**Rendered images with source text**
──────────

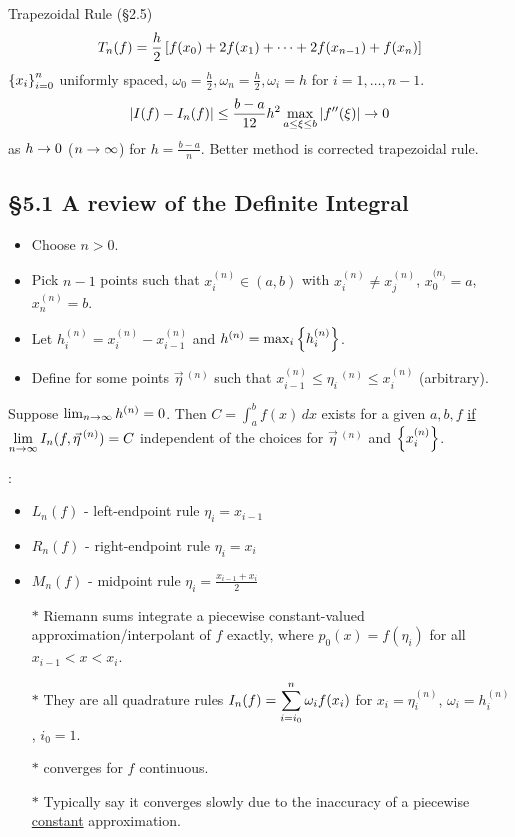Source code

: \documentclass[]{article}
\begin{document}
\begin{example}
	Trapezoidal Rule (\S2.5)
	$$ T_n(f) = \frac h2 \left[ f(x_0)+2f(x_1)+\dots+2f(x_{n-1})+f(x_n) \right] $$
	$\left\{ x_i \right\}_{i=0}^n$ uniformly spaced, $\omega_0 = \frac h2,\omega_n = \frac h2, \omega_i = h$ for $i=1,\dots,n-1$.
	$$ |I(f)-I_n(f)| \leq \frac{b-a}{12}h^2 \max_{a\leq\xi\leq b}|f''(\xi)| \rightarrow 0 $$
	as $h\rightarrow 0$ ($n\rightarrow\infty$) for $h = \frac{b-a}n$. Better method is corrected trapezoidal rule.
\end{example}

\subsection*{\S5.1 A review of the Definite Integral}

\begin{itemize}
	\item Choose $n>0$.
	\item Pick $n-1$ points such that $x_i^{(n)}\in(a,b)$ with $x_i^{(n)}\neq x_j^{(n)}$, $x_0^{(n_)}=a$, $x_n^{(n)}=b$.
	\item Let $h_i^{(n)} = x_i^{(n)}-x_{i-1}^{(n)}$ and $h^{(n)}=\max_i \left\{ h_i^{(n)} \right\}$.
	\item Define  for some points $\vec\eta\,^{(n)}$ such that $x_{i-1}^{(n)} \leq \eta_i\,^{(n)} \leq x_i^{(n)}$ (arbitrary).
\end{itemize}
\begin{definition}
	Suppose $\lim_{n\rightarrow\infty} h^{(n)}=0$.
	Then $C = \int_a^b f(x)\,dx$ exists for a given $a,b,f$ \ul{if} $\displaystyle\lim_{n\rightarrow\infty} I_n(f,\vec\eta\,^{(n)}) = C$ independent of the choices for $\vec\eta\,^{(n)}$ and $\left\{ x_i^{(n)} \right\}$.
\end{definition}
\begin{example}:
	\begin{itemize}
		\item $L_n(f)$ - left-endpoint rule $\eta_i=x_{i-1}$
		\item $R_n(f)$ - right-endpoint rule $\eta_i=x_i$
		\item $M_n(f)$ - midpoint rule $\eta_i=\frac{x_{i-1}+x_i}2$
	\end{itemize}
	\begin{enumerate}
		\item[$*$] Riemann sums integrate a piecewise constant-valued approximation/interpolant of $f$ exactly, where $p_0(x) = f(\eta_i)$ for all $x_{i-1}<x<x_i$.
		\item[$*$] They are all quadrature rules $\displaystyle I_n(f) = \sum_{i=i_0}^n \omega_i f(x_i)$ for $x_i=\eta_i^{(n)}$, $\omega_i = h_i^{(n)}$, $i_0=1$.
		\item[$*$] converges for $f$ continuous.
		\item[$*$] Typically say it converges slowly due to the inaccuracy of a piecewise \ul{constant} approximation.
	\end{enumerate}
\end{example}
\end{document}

──────────

**TASK DESCRIPTION**
Looking at the records above, return exactly the lines from the line with "h$ for $i=1,\dots,n-1$." to the line with "Pick $n-1$ points", both ends included.

**SOLUTION TO THIS TASK**
	$\left\{ x_i \right\}_{i=0}^n$ uniformly spaced, $\omega_0 = \frac h2,\omega_n = \frac h2, \omega_i = h$ for $i=1,\dots,n-1$.
	$$ |I(f)-I_n(f)| \leq \frac{b-a}{12}h^2 \max_{a\leq\xi\leq b}|f''(\xi)| \rightarrow 0 $$
	as $h\rightarrow 0$ ($n\rightarrow\infty$) for $h = \frac{b-a}n$. Better method is corrected trapezoidal rule.
\end{example}

\subsection*{\S5.1 A review of the Definite Integral}

\begin{itemize}
	\item Choose $n>0$.
	\item Pick $n-1$ points such that $x_i^{(n)}\in(a,b)$ with $x_i^{(n)}\neq x_j^{(n)}$, $x_0^{(n_)}=a$, $x_n^{(n)}=b$.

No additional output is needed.